Note: This report is part of the series titled “Voting Wars – Rights | Power | Privilege,” produced by the Carnegie-Knight News21 initiative, a national investigative reporting project by top college journalism students across the country. The project is led by two award-winning professional journalists – former Washington Post editor Leonard Downie, Jr., and Jacqueline Petchel, former investigative editor at major newspapers and television stations in Houston, Miami and Minneapolis. The program is headquartered at the Walter Cronkite School of Journalism and Mass Communication at Arizona State University.
By Alejandra Armstrong, Sami Edge, Courtney Columbus and Emily L. Mahoney, News21
Andrea Montes will turn 18 just weeks before the Nov. 8 election, and the Beloit resident plans to vote for the first time.
She said she had always planned to exercise that right, but added that an incident in April made clear just how important it was to cast her ballot. Montes, a Beloit Memorial High School student, was playing in a high school soccer game in Elkhorn when it turned ugly. Fans of the opposing team began yelling “Trump ’16” and “Build that wall!” at her Latina teammates, she said.
“The candidates this election aren’t the best,” Montes said. “But I feel like if I don’t vote, it means that I’m OK with Donald Trump leading the country. And I’m not. People of color need to be voting this election.”
It’s unclear, though, whether Latinos will turn out in Wisconsin and elsewhere. If they do, they have tremendous potential to affect the outcome. But disenchantment and language differences create barriers.
Hispanic Vote a ‘Sleeping Giant’?
Wisconsin’s Latino population is 6.4%, roughly 42% of whom are eligible to vote. Benjamin Marquez, a political science professor at UW-Madison, described Wisconsin as a “frontier state” because of the influx in Latino population. In the 10 years after 2000, Wisconsin’s Latino population grew 74%, according to U.S. Census data.
Nationally, Latinos have jumped from 4% of the country’s population in 1965 to nearly 20% in 2015, according to the Pew Research Center. Today, there are more than 55 million Latinos in the United States, and an estimated 27.3 million will be eligible to vote in November.
During the past few presidential elections, national media began to speculate on the effect of the Latino electorate and even gave it the moniker “the sleeping giant.” But every year, despite increasing potential, it seemed that giant hadn’t yet awakened.

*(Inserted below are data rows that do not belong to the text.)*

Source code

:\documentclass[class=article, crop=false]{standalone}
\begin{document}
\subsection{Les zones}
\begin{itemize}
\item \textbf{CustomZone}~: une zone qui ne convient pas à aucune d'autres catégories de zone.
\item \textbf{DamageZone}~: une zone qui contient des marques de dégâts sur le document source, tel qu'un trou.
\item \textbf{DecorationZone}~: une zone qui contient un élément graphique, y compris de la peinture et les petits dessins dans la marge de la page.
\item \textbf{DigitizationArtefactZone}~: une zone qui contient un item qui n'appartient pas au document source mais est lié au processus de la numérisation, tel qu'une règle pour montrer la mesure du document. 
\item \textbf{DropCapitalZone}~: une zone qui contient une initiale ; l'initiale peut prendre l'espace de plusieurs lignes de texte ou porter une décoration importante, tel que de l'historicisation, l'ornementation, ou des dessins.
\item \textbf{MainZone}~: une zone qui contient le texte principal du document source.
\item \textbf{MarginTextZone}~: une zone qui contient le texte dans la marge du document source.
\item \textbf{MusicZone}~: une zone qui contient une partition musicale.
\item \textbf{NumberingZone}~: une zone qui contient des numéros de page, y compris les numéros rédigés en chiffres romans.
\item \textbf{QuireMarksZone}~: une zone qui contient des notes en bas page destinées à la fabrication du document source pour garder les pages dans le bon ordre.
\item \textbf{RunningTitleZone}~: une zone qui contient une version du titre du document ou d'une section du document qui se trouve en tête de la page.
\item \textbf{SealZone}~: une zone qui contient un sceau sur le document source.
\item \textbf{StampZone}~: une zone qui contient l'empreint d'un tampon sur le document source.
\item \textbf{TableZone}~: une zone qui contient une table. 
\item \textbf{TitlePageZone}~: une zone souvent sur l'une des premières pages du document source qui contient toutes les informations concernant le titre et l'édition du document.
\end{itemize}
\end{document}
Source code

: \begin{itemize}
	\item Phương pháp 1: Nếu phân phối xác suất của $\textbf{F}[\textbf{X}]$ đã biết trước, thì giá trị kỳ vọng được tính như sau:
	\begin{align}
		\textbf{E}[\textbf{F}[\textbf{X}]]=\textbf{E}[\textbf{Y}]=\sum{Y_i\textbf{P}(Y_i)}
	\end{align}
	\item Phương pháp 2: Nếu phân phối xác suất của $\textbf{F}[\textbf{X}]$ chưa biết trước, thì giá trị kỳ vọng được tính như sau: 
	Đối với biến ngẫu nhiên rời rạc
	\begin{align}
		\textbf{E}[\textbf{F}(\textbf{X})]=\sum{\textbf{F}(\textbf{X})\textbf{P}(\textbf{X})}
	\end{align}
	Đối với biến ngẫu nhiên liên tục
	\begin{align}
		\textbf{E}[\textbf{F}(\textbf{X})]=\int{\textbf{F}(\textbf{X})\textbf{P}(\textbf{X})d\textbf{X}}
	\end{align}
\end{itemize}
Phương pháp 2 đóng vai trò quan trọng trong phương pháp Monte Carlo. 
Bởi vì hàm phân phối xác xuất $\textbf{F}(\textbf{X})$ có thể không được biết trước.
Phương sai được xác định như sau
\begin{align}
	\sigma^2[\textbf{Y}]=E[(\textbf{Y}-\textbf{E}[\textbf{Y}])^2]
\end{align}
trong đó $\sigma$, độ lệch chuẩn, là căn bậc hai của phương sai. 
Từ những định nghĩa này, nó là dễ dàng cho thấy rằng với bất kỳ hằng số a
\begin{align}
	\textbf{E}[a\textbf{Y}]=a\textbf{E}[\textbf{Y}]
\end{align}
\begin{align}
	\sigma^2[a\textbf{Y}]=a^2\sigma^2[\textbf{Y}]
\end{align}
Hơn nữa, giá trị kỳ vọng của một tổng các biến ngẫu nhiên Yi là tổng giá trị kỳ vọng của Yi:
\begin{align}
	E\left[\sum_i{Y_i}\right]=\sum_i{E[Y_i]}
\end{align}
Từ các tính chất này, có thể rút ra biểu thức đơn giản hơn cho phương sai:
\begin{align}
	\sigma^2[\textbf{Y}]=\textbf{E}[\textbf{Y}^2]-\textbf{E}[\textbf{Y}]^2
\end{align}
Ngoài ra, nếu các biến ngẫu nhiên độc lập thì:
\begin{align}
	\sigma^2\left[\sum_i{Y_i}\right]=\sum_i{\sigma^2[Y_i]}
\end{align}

Indicators suggest 2016 could be the year: Latinos have registered to vote at increasing rates, and many Latino voters indicated they’re more interested in this election — motivated by issues such as the economy and immigration and by Republican presidential nominee Donald Trump’s anti-immigration stance. One expert said he expects a “mad frenzy” of voter registration leading up to the election.
But a longstanding gap remains between Latinos who are eligible to vote and those who will. The National Association of Latino Elected Officials projects 13.1 million Latino voters will cast ballots this November, a 17% increase from the last presidential election but still just under half of those eligible.
“Harsh rhetoric that has been spewed by Donald Trump, right out of the gate, comparing Mexicans to rapists and murderers, could help galvanize the Latino vote to vote against him,” said Joseph Garcia, director of the Latino policy center for the Morrison Institute for Public Policy at Arizona State University.
The Beloit soccer incident, which made national headlines, is exactly the kind of experience experts say might help galvanize the Latino electorate to vote this November. But at the same time, several factors may keep Latinos away — or at least prevent the electorate from reaching its full potential — this November.
More than 60% of the nation’s Latinos have a high school education or less. And almost a quarter live in poverty. Voters who are young, poor and less educated don’t vote in large numbers, Garcia said.
In addition, candidates have largely neglected this segment of the population. States have implemented new voting restrictions, creating barriers for both registration and voting. And millennials, who tend to stay away from the polls, make up nearly half the eligible Latino electorate.
No one can say for certain when Latino voter turnout will surge, but Garcia said eventually, it will.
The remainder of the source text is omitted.